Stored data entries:
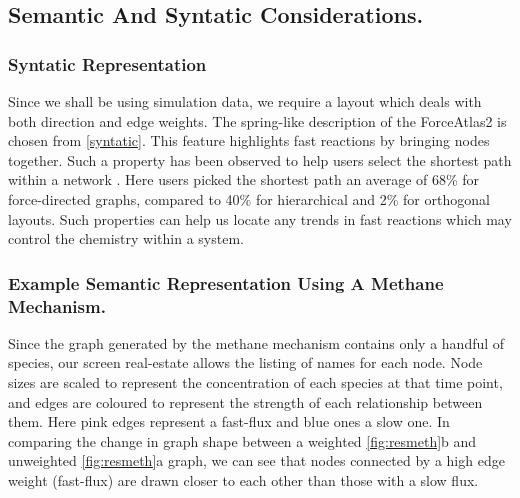 \subsection{Semantic And Syntatic Considerations.}

\subsubsection{Syntatic Representation}
Since we shall be using simulation data, we require a layout which deals with both direction and edge weights. The spring-like description of the  ForceAtlas2 is chosen from \autoref{syntatic}. This feature highlights fast reactions by bringing nodes together. Such a property has been observed to help users select the shortest path within a network \citep{eyetrack}. Here users picked the shortest path an average of 68\% for force-directed graphs, compared to 40\% for hierarchical and 2\% for orthogonal layouts. Such properties can help us locate any trends in fast reactions which may control the chemistry within a system.


\subsubsection{Example Semantic Representation Using A Methane Mechanism.}
Since the graph generated by the methane mechanism contains only a handful of species, our screen real-estate allows the listing of names for each node. Node sizes are scaled to represent the concentration of each species at that time point, and edges are coloured to represent the strength of each relationship between them. Here pink edges represent a fast-flux and blue ones a slow one. In comparing the change in graph shape between a weighted \autoref{fig:resmeth}b and unweighted \autoref{fig:resmeth}a graph, we can see that nodes connected by a high edge weight (fast-flux) are drawn closer to each other than those with a slow flux.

DIRECTIONS
The reply should hold the lines from the top of the records through the line containing "Semantic Representation Using", reproduced exactly, and no pictures.

EXERCISE RESULT
 \subsection{Semantic And Syntatic Considerations.}

\subsubsection{Syntatic Representation}
Since we shall be using simulation data, we require a layout which deals with both direction and edge weights. The spring-like description of the  ForceAtlas2 is chosen from \autoref{syntatic}. This feature highlights fast reactions by bringing nodes together. Such a property has been observed to help users select the shortest path within a network \citep{eyetrack}. Here users picked the shortest path an average of 68\% for force-directed graphs, compared to 40\% for hierarchical and 2\% for orthogonal layouts. Such properties can help us locate any trends in fast reactions which may control the chemistry within a system.


\subsubsection{Example Semantic Representation Using A Methane Mechanism.}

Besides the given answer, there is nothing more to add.